Movie Review
Nightcrawler
The City Shines Brightest at NightUS Release Date: 10-31-2014
Directed by: Dan Gilroy
Starring▸▾
- Jake Gyllenhaal, as
- Louis Bloom
- Rene Russo, as
- Nina Romina
- Riz Ahmed, as
- Rick
- Bill Paxton, as
- Joe Loder
- Kevin Rahm, as
- Frank Kruse
- Carolyn Gilroy, as
- Jenny
- Michael Hyatt, as
- Detective Fronteiri
- Price Carson as
- Detective Lieberman
Jake Gyllenhaal in Nightcrawler.
Nightcrawler is a thriller with a social satire coating. It features a terrific central performance by Jake Gyllenhaal that is sure to garner awards attention. It's a slickly packaged, dark and glossy look at news gathering on the night time streets of Los Angeles. Like the news stories it covers, it's difficult to look away, but I wouldn't call it high entertainment.

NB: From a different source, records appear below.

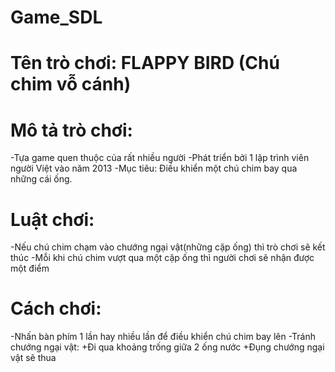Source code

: # Game_SDL

# Tên trò chơi: FLAPPY BIRD (Chú chim vỗ cánh)
# Mô tả trò chơi: 
  -Tựa game quen thuộc của rất nhiều người
  -Phát triển bởi 1 lập trình viên người Việt vào năm 2013
  -Mục tiêu: Điều khiển một chú chim bay qua những cái ống.
# Luật chơi:
  -Nếu chú chim chạm vào chướng ngại vật(những cặp ống) thì trò chơi sẽ kết thúc
  -Mỗi khi chú chim vượt qua một cặp ống thì người chơi sẽ nhận được một điểm
# Cách chơi:
  -Nhấn bàn phím 1 lần hay nhiều lần để điều khiển chú chim bay lên
  -Tránh chướng ngại vật:
  +Đi qua khoảng trống giữa 2 ống nước
  +Đụng chướng ngại vật sẽ thua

Gyllenhaal stars as Louis Bloom, a creepy sociopath living on the fringe of society. When he witnesses a car accident one night and the freelance camera crew that shows up to film it, he decides he's found his calling. With money he earns from stolen goods, he buys a police scanner and a cheap camcorder and begins prowling the streets of L.A. at night trying to capture footage of crime scenes that he can sell to a television station. He soon learns that he has a knack for the job and begins selling his videos exclusively to one station where he meets producer Nina (Russo), a woman with an insatiable appetite for news; the darker and twisted the better. When the news isn't dark enough or coming in fast enough, Louis begins to see how he can create and manipulate some of his own.

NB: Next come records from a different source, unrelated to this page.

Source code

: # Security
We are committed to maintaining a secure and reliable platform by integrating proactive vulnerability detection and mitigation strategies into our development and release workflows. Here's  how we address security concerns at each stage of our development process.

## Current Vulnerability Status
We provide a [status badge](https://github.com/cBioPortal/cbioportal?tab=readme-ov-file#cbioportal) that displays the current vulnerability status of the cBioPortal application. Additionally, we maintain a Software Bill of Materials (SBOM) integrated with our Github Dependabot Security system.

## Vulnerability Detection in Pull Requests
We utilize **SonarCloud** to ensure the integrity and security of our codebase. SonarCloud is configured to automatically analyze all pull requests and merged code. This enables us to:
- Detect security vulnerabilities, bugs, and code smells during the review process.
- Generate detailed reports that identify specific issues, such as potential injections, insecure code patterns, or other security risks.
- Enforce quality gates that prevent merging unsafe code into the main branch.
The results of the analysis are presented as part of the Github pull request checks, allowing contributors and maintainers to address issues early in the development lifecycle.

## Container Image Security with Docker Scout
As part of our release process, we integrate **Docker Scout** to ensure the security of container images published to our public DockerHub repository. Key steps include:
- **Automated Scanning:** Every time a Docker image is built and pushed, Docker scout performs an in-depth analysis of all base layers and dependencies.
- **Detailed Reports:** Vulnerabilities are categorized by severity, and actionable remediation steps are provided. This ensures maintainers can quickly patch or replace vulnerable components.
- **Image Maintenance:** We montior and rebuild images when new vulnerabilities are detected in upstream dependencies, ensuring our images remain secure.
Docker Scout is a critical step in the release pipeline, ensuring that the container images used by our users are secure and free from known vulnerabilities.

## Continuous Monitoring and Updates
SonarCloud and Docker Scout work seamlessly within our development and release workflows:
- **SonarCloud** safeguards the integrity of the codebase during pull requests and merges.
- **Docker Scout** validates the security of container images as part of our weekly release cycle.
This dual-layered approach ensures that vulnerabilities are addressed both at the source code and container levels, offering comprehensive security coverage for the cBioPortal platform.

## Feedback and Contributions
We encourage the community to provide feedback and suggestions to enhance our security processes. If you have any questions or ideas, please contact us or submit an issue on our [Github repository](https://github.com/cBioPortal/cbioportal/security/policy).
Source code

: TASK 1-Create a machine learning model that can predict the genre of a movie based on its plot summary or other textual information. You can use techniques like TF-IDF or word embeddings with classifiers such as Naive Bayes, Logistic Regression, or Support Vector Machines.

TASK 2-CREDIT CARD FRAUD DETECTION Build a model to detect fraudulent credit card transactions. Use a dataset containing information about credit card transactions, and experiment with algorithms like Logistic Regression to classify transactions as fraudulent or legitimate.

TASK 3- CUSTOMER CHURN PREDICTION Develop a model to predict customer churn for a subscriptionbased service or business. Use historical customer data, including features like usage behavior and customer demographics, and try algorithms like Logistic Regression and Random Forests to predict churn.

Much has been made of Gyllenhaal's weight loss for this role and while reportedly it was only about 20 pounds, it's still effective. The actor has stated in interviews that he was inspired by the coyotes that scavenge in the suburbs and hills around Los Angeles and based Louis's looks and behaviors on those nocturnal carnivores. It's a slimy performance and the character has been compared to De Niro's Travis Bickle. Louis likes to spout business and self-help platitudes and often speaks above himself. When he hires a homeless man as his assistant, Louis interviews him and gives him orders as if he were in charge of a large company. His connection with reality often seems tenuous, but like many sociopaths, what he lacks in empathy, he makes up for with a dark intelligence.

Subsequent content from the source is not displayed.